> _THE TASK_
Go through the data line by line and count the lines that hold "语义分析". Reply with the total only.

> _EXTRACTED RECORDS_
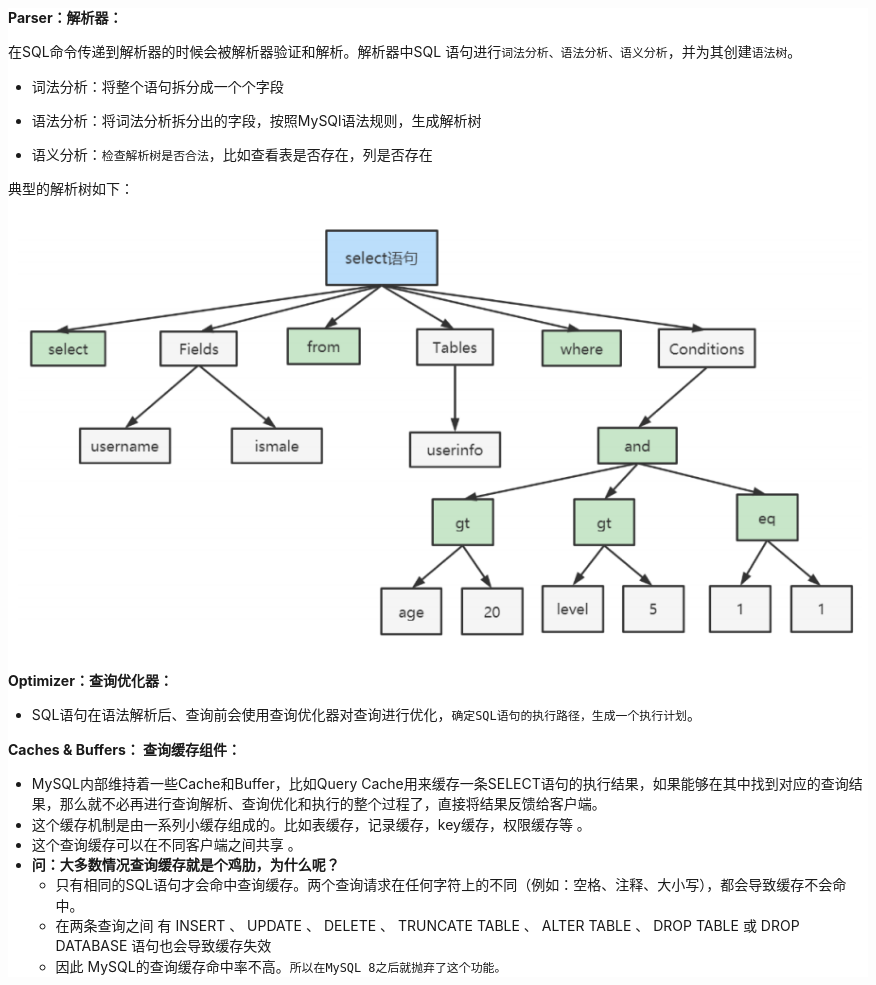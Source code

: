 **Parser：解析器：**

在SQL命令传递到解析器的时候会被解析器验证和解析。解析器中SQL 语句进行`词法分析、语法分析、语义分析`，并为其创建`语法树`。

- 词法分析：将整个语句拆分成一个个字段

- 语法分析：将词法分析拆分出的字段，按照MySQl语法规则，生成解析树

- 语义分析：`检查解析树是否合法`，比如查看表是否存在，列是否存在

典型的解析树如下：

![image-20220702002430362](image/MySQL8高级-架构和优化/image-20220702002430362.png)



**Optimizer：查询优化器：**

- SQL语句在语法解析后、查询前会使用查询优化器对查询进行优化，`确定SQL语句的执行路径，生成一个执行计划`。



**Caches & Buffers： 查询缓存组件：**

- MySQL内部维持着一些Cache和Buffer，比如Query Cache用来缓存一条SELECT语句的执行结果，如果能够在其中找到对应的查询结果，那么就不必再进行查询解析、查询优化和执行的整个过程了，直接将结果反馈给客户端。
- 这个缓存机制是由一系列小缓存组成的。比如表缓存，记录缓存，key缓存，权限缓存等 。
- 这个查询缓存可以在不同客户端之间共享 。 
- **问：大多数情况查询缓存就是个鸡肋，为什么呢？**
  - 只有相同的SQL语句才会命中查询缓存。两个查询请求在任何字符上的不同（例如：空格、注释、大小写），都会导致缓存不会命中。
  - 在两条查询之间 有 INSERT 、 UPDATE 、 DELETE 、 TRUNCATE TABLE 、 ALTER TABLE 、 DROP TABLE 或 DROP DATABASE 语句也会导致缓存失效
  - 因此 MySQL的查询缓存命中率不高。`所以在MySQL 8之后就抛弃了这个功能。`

> _OUTPUT OF THE TASK_
2